## Study material
☆ ☆ ☆ ☆
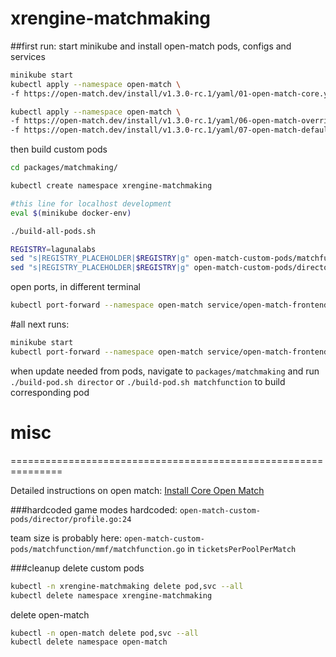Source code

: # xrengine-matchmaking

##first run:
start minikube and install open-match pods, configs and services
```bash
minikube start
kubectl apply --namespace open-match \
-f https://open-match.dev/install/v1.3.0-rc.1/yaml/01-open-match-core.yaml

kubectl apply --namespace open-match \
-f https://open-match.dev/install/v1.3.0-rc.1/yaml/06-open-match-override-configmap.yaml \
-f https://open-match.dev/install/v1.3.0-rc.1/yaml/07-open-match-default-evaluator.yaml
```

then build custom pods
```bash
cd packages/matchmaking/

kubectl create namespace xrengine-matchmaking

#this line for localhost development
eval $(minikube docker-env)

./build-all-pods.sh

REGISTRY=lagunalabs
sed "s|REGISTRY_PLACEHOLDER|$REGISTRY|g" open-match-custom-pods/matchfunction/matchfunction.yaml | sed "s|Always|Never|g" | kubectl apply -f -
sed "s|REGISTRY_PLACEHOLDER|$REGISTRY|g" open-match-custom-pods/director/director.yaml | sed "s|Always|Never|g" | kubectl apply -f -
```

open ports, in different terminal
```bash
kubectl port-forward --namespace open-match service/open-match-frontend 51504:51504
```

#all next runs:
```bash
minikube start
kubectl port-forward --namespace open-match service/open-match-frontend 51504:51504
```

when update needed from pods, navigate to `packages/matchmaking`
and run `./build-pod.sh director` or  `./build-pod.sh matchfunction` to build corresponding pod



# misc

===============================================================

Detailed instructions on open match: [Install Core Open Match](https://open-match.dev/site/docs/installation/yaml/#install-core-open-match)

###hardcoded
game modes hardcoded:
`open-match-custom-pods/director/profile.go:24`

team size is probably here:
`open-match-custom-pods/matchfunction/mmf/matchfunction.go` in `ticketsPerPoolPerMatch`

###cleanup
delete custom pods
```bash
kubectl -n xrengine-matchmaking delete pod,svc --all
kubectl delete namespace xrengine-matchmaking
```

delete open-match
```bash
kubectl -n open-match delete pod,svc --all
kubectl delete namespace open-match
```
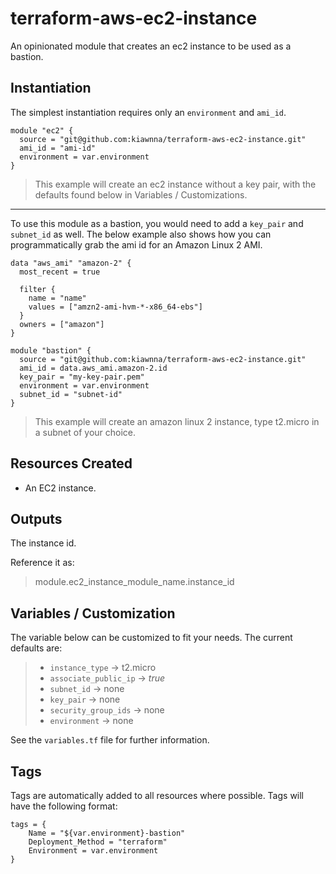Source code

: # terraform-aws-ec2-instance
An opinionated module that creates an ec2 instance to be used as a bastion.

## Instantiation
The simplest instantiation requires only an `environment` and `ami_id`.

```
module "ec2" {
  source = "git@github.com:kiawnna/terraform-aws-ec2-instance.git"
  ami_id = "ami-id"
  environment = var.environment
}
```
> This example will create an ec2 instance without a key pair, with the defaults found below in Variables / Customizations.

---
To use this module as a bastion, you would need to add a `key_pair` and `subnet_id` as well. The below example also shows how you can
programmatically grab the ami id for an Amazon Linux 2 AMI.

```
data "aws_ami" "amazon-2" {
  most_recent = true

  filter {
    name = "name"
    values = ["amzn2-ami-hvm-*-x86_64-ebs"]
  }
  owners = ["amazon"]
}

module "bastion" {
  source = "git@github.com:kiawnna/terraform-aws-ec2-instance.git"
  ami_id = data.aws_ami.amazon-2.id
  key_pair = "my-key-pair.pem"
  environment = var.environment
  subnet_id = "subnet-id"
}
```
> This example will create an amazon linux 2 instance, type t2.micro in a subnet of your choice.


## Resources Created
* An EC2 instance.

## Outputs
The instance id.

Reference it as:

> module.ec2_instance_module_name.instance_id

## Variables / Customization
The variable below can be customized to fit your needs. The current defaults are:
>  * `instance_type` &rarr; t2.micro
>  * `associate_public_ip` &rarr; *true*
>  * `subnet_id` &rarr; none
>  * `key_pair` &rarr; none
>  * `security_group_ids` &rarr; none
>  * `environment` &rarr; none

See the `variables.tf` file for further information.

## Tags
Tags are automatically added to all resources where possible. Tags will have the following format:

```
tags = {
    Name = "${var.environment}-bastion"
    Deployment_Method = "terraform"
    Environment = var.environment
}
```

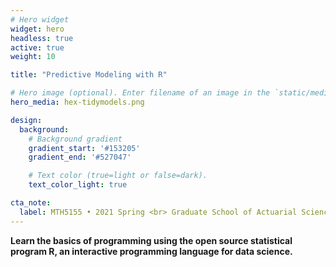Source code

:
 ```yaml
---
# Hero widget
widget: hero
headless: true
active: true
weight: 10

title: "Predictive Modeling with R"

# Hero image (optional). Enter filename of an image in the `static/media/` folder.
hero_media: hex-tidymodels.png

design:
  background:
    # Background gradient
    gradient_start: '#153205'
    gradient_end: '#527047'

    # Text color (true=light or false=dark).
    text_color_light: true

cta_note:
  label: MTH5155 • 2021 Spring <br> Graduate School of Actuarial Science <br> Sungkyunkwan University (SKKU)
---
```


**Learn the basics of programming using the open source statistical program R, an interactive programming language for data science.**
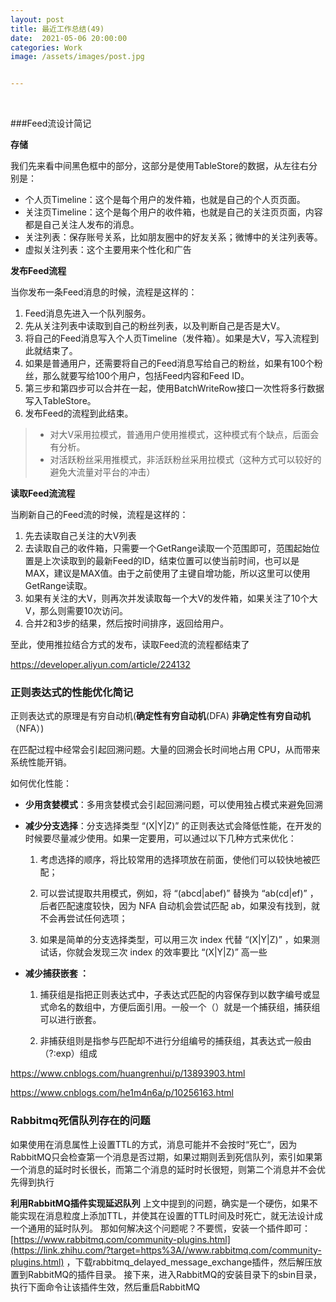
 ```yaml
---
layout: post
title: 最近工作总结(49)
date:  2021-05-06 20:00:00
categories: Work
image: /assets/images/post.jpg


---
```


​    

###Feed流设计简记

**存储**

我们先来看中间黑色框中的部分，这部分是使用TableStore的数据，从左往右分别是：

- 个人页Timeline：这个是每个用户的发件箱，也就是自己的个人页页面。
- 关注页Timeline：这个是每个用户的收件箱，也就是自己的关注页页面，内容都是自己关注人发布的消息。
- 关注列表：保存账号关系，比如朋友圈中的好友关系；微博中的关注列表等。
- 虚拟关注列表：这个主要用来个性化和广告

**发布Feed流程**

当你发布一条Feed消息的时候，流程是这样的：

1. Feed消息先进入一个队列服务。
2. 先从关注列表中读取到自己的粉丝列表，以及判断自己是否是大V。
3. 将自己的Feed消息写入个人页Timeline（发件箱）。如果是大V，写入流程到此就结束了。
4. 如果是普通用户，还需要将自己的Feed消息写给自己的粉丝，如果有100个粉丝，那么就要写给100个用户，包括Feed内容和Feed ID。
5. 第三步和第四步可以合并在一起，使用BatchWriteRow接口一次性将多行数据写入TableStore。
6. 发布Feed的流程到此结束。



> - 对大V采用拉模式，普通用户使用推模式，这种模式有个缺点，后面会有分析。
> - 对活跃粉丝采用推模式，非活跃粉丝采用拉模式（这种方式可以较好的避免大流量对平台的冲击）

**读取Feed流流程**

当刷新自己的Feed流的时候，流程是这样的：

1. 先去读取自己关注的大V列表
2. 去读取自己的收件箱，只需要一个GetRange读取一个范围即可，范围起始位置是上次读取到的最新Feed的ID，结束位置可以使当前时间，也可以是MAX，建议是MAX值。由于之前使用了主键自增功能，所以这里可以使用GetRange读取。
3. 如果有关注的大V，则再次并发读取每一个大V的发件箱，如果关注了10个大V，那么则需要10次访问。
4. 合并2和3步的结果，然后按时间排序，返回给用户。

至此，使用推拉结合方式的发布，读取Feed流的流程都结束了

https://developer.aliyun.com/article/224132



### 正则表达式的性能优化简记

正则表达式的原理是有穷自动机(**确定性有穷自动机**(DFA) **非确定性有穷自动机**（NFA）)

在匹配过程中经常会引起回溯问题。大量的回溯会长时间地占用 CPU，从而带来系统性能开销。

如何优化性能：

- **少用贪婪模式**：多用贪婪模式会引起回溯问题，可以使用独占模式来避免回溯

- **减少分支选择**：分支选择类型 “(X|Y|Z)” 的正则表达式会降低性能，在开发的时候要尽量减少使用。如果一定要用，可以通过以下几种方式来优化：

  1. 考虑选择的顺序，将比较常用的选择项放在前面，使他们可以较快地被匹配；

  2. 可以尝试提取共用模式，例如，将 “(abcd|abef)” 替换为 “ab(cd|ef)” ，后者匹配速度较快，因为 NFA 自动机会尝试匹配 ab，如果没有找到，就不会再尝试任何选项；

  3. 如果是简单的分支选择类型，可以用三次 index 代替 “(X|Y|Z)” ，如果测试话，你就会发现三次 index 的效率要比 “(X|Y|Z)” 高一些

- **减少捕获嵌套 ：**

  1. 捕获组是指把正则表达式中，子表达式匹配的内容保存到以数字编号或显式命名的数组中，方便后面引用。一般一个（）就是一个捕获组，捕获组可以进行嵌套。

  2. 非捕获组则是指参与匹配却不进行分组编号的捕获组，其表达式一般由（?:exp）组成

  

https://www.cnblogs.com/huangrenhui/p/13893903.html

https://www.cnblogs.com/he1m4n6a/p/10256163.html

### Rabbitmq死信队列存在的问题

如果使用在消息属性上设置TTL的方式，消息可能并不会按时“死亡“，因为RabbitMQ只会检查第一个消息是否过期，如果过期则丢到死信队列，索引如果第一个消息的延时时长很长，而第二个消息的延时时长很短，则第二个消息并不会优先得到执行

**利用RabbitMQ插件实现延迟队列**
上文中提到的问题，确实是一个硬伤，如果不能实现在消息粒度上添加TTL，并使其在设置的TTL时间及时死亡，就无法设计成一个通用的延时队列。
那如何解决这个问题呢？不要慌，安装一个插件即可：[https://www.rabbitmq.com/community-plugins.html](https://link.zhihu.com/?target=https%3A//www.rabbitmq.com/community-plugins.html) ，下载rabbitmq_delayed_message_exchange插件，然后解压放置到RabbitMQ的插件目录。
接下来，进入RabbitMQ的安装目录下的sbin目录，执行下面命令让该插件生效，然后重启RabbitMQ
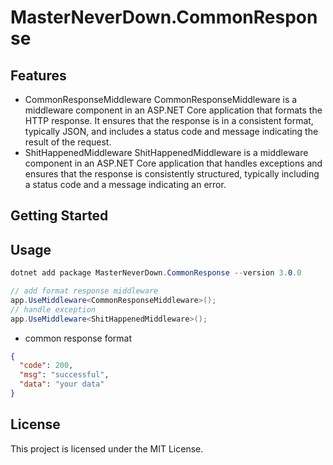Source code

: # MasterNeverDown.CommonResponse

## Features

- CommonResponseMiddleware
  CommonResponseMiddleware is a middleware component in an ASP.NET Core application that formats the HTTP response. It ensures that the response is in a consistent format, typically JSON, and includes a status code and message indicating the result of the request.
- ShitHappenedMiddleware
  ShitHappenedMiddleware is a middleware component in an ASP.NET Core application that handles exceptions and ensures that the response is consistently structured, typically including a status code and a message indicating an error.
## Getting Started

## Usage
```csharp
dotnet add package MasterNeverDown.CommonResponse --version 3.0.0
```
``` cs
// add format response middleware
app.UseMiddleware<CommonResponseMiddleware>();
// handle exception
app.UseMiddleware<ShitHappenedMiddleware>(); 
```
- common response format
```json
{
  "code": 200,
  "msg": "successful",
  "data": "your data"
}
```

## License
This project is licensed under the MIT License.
☆ ☆ ☆ ☆
## Activity
Of the entries listed above, reproduce only the lines starting at the line containing "2. 先从关注列表中读取到自己的粉丝列表，以及判断自己是否是大V。" and ending at the line containing "至此，使用推拉结合方式的发布，读取Feed流的流程都结束了". Include both, exactly as they stand.

## Solution to this task
2. 先从关注列表中读取到自己的粉丝列表，以及判断自己是否是大V。
3. 将自己的Feed消息写入个人页Timeline（发件箱）。如果是大V，写入流程到此就结束了。
4. 如果是普通用户，还需要将自己的Feed消息写给自己的粉丝，如果有100个粉丝，那么就要写给100个用户，包括Feed内容和Feed ID。
5. 第三步和第四步可以合并在一起，使用BatchWriteRow接口一次性将多行数据写入TableStore。
6. 发布Feed的流程到此结束。



> - 对大V采用拉模式，普通用户使用推模式，这种模式有个缺点，后面会有分析。
> - 对活跃粉丝采用推模式，非活跃粉丝采用拉模式（这种方式可以较好的避免大流量对平台的冲击）

**读取Feed流流程**

当刷新自己的Feed流的时候，流程是这样的：

1. 先去读取自己关注的大V列表
2. 去读取自己的收件箱，只需要一个GetRange读取一个范围即可，范围起始位置是上次读取到的最新Feed的ID，结束位置可以使当前时间，也可以是MAX，建议是MAX值。由于之前使用了主键自增功能，所以这里可以使用GetRange读取。
3. 如果有关注的大V，则再次并发读取每一个大V的发件箱，如果关注了10个大V，那么则需要10次访问。
4. 合并2和3步的结果，然后按时间排序，返回给用户。

至此，使用推拉结合方式的发布，读取Feed流的流程都结束了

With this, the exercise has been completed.